===== STUDY MATERIAL

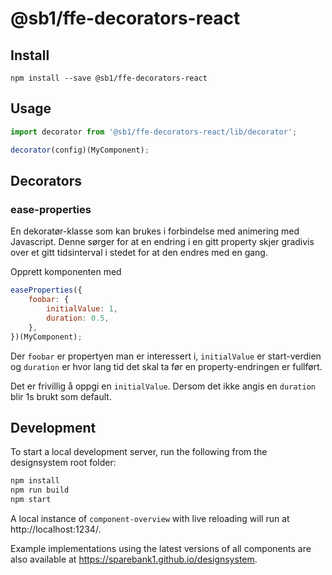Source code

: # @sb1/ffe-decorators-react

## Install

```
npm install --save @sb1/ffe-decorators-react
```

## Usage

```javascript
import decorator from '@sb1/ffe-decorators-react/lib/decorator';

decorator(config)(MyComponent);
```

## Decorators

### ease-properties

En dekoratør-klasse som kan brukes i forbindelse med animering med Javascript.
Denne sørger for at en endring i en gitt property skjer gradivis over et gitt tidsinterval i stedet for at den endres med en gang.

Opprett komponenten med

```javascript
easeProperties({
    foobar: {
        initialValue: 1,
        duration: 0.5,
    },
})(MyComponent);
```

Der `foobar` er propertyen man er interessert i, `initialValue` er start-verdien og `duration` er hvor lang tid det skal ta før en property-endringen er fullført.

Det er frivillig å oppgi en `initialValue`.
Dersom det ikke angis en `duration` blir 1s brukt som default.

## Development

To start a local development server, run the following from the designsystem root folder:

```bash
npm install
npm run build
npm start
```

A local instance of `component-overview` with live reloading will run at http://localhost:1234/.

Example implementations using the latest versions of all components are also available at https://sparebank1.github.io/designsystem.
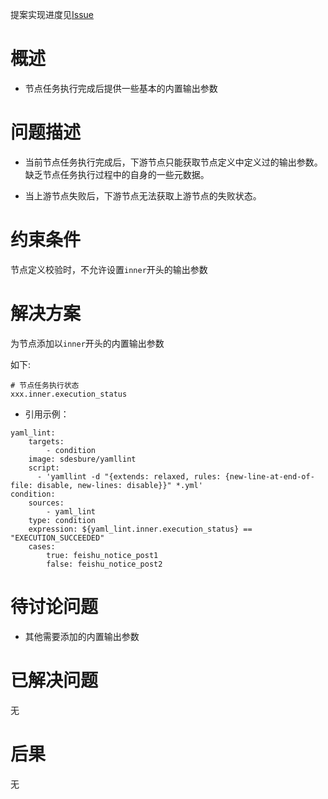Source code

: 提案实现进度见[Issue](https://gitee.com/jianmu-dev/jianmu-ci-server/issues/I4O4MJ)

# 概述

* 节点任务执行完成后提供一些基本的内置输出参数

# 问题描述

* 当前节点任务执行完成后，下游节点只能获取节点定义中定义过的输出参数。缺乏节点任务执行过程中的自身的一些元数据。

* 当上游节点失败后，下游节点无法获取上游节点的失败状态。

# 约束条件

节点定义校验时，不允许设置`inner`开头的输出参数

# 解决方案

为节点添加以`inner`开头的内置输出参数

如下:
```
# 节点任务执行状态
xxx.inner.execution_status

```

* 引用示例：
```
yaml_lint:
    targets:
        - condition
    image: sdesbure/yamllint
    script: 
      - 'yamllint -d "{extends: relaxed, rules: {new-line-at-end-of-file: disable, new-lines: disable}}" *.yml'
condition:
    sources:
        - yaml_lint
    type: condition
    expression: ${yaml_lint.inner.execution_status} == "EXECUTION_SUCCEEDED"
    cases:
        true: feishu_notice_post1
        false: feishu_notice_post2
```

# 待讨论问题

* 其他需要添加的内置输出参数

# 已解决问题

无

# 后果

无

==========

◆ **THE TASK**
Lines in the records that hold the word "start" are to be counted; give only the total.

◆ **SOLUTION FOR THIS TASK**
3